- YOUR GOAL -
Every line in the following data that has "analyze" counts toward the total; state that total alone.

(PROVIDED MATERIAL)

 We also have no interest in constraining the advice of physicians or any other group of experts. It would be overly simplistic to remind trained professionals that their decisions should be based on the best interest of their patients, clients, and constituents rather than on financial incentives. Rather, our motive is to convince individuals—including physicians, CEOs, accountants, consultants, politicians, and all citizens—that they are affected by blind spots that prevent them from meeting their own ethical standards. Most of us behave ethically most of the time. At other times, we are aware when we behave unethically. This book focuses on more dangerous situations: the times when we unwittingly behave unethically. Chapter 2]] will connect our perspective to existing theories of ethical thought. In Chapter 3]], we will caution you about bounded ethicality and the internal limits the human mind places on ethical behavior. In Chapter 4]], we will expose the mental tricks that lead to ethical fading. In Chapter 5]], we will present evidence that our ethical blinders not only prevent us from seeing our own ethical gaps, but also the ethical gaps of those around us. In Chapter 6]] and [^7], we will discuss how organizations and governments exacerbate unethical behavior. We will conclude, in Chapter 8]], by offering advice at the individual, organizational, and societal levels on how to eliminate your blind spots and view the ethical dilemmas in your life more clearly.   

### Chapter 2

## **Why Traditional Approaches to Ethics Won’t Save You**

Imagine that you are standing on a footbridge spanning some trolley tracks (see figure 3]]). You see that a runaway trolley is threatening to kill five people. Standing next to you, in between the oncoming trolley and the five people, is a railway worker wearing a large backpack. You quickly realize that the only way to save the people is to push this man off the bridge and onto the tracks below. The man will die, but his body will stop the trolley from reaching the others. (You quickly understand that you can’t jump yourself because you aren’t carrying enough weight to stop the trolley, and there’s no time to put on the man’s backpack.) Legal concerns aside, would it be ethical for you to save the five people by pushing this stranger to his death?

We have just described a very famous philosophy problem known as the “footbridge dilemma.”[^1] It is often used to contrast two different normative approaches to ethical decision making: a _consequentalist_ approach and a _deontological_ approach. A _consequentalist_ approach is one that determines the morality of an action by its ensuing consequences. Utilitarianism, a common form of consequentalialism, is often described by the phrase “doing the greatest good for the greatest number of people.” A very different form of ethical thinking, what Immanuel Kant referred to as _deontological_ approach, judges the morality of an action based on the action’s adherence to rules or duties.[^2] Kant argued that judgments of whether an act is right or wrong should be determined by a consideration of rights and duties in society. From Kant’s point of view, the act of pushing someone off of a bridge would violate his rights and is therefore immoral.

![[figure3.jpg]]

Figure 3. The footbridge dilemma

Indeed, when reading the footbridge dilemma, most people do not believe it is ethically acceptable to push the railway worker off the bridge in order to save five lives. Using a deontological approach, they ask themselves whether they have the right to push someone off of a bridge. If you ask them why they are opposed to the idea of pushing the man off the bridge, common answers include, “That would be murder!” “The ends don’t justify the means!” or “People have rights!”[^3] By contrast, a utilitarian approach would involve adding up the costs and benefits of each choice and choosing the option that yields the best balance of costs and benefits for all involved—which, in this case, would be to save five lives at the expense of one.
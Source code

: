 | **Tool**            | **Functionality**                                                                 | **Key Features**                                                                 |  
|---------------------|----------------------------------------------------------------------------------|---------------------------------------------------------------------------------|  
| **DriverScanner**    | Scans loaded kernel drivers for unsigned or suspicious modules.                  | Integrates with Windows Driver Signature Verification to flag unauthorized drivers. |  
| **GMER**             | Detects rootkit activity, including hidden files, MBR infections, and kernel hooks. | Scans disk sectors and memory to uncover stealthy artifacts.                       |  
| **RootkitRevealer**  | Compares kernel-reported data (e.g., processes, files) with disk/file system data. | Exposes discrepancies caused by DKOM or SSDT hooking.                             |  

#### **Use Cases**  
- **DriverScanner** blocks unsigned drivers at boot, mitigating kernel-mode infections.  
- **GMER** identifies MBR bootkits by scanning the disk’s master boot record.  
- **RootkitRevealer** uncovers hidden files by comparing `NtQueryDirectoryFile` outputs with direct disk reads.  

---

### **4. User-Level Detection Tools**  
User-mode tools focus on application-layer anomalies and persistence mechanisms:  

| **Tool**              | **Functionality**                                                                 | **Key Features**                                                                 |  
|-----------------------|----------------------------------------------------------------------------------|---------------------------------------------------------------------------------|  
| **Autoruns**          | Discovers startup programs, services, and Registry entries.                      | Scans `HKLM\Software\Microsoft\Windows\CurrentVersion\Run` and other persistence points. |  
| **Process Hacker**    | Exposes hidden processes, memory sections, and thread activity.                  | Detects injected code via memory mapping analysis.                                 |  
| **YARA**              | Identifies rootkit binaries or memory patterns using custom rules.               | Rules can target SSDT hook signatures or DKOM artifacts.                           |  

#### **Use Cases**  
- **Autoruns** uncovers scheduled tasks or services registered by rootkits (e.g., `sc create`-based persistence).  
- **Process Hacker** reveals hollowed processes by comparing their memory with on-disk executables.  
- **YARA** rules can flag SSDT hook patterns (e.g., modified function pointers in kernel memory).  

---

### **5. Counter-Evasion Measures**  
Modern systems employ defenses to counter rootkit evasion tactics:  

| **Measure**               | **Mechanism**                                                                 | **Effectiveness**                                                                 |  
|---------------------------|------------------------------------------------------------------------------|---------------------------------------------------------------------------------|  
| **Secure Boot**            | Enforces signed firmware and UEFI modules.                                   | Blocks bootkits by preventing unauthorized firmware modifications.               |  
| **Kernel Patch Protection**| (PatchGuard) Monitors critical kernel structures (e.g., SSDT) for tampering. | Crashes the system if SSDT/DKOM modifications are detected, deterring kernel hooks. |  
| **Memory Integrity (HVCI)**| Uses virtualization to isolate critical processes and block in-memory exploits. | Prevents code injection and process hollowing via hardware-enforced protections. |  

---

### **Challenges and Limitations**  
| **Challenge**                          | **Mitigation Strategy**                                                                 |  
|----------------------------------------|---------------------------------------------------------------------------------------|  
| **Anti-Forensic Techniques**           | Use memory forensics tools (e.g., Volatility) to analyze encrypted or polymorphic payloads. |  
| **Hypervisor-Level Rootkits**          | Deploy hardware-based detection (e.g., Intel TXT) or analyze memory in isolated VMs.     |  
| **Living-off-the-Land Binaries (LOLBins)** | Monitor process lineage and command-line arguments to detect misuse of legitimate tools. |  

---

(End PROVIDED MATERIAL)

- REPLY -
2